Le 14 février dernier, à l’issue d’une manifestation des Némésis dont il assurait le service d’ordre, l’étudiant Quentin Deranque, 23 ans, était lynché à Lyon par six nervis de la Jeune Garde antifasciste fondée en 2018 par l’actuel député LFI du Vaucluse, Raphaël Arnault — qui en emploie trois à l’Assemblée nationale, les nommés Jacques-Elie Favrot, Robin Chalendard et Adrian Besseyre.
Le 20 mars à Paris, une superbe messe de requiem du XXXème jour a été célébrée à sa mémoire à Paris en l’église Saint-Eugène Sainte-Cécile, avec le concours de la chorale Schola Sainte Cécile.
Déception : peut-être en raison de la programmation tardive, 20h30, l’église n’était remplie qu’aux deux tiers.
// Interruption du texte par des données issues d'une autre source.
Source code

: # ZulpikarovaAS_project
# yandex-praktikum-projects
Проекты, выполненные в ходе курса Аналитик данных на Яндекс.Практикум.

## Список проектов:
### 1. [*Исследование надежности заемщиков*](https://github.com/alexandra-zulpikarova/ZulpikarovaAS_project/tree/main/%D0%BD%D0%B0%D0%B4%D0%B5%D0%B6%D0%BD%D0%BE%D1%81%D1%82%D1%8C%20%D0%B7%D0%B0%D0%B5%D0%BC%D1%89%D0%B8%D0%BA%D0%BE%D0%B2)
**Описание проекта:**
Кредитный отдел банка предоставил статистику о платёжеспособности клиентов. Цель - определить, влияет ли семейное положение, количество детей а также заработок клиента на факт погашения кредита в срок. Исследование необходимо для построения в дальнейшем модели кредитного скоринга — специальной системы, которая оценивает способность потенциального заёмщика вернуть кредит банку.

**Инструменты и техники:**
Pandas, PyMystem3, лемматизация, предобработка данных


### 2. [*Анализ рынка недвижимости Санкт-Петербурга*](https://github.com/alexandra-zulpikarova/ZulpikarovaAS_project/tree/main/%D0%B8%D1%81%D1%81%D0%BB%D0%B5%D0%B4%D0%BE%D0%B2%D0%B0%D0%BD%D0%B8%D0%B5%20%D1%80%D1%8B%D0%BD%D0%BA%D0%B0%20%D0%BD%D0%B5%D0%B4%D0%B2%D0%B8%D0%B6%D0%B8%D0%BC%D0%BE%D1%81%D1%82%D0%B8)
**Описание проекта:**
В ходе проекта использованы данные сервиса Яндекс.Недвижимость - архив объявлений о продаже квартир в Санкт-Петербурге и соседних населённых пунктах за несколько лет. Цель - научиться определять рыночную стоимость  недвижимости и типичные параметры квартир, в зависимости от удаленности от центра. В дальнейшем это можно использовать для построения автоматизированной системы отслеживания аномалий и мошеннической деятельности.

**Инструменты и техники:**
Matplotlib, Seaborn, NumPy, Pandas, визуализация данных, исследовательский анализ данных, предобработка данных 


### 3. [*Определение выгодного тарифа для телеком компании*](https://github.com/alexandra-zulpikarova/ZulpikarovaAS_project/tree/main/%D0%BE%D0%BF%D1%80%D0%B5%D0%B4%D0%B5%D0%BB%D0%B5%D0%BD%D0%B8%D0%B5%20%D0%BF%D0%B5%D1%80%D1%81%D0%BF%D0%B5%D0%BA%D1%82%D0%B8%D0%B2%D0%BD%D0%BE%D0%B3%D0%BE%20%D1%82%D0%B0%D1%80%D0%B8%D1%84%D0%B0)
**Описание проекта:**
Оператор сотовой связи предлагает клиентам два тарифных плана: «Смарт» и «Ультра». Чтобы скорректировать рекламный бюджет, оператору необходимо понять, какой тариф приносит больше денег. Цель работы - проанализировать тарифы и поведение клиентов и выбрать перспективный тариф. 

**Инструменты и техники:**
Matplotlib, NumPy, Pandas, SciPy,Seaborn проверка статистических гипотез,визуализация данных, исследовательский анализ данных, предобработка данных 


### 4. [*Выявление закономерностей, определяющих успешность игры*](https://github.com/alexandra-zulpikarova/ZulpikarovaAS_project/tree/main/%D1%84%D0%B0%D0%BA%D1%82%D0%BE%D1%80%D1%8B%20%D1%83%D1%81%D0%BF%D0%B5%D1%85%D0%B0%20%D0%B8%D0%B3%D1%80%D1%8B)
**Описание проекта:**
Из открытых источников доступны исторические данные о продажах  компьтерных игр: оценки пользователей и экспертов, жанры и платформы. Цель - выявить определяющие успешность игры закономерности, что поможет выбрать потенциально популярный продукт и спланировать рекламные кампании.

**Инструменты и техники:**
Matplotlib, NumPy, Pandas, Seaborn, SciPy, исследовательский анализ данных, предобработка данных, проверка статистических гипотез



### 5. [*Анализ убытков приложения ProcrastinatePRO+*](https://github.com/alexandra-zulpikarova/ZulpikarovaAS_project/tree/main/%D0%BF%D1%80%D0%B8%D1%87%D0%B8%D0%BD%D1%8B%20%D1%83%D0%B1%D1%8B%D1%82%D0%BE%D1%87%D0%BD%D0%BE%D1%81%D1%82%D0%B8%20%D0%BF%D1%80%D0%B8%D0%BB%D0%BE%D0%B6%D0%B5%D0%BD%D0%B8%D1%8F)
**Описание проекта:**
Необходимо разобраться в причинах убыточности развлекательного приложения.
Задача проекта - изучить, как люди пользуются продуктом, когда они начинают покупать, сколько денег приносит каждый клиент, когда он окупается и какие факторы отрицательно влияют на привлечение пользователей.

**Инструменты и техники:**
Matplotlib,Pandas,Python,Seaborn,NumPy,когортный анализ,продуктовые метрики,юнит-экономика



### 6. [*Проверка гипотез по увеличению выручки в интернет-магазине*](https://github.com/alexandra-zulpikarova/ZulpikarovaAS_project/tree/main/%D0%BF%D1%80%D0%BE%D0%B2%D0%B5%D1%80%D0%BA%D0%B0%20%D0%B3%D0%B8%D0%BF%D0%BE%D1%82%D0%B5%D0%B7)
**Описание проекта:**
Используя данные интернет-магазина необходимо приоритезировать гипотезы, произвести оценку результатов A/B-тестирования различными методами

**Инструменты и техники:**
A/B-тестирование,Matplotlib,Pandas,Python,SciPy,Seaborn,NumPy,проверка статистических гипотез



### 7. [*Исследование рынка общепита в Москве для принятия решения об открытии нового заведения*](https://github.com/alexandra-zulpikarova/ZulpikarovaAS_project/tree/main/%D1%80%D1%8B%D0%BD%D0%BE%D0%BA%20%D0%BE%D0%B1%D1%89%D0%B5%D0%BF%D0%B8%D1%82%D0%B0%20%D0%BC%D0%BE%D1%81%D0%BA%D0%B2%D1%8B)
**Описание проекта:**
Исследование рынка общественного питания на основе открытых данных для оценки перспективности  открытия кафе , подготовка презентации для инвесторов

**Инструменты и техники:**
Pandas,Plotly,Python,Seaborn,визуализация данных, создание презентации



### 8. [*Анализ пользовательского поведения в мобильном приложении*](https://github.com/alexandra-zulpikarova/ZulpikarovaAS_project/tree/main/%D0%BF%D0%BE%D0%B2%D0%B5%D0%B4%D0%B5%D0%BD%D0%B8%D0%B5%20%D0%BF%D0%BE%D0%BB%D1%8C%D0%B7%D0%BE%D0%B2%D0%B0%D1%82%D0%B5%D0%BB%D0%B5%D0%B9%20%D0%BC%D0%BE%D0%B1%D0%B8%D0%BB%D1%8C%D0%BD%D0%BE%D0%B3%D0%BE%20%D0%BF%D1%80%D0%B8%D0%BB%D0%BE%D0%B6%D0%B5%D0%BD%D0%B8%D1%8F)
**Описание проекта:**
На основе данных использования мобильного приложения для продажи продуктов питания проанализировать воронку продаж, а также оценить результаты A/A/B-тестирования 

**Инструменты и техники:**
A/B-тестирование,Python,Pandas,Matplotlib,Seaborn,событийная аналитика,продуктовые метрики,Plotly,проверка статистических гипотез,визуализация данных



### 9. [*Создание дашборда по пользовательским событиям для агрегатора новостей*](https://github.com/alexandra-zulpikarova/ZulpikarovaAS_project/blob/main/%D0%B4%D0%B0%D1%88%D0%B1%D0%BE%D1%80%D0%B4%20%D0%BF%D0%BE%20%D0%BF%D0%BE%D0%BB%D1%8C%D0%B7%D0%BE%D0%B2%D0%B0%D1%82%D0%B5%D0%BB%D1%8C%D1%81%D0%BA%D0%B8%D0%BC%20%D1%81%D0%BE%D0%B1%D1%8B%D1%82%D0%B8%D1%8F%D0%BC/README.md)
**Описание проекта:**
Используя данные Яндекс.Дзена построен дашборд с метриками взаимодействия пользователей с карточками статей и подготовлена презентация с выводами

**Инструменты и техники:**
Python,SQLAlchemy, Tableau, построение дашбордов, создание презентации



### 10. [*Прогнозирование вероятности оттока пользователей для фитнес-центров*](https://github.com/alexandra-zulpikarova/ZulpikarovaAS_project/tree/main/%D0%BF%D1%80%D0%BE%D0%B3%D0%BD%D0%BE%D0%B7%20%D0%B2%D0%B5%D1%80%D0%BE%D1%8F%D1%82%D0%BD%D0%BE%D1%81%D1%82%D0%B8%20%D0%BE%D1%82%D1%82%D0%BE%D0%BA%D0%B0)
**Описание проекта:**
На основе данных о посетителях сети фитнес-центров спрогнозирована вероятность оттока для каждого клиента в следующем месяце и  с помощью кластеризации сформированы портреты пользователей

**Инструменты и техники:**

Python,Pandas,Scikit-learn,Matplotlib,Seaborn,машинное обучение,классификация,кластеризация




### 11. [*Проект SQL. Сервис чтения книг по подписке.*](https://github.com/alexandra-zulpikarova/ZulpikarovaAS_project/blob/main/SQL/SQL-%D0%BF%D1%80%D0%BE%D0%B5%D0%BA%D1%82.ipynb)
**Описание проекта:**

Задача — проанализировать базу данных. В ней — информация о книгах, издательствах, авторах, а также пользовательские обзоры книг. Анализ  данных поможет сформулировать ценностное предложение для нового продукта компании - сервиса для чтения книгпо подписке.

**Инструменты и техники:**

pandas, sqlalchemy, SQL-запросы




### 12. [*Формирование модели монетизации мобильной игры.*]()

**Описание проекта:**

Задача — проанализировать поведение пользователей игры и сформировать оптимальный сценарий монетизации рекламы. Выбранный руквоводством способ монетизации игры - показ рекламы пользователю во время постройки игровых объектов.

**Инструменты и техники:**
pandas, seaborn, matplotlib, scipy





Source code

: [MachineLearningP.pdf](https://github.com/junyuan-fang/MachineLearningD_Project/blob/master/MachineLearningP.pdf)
Consolation, l’assistance était majoritairement composée de jeunes gens, royalistes et identitaires confondus, et dont beaucoup communièrent. Quentin, que Wikipédia à la botte de l’ultragauche qualifie de « militant d’extrême droite, néofasciste et néo-nazi », était en effet un fervent catholique.
Une absence très remarquée à cette messe du 20 mars : la fondatrice de Némésis, l’influenceuse Alice Cordier. Laquelle, photo à l’appui la montrant paradant au côté de Joshua Zarka, se disait deux jours plus tôt sur les réseaux sociaux « ravie de ce déjeuner avec Son Excellence l’ambassadeur d’Israël @Zarka, qui nous a assuré [sic] de son soutien ». « Quand tout vacille, certains soutiens font la différence », concluait-elle. Les militants apprécieront.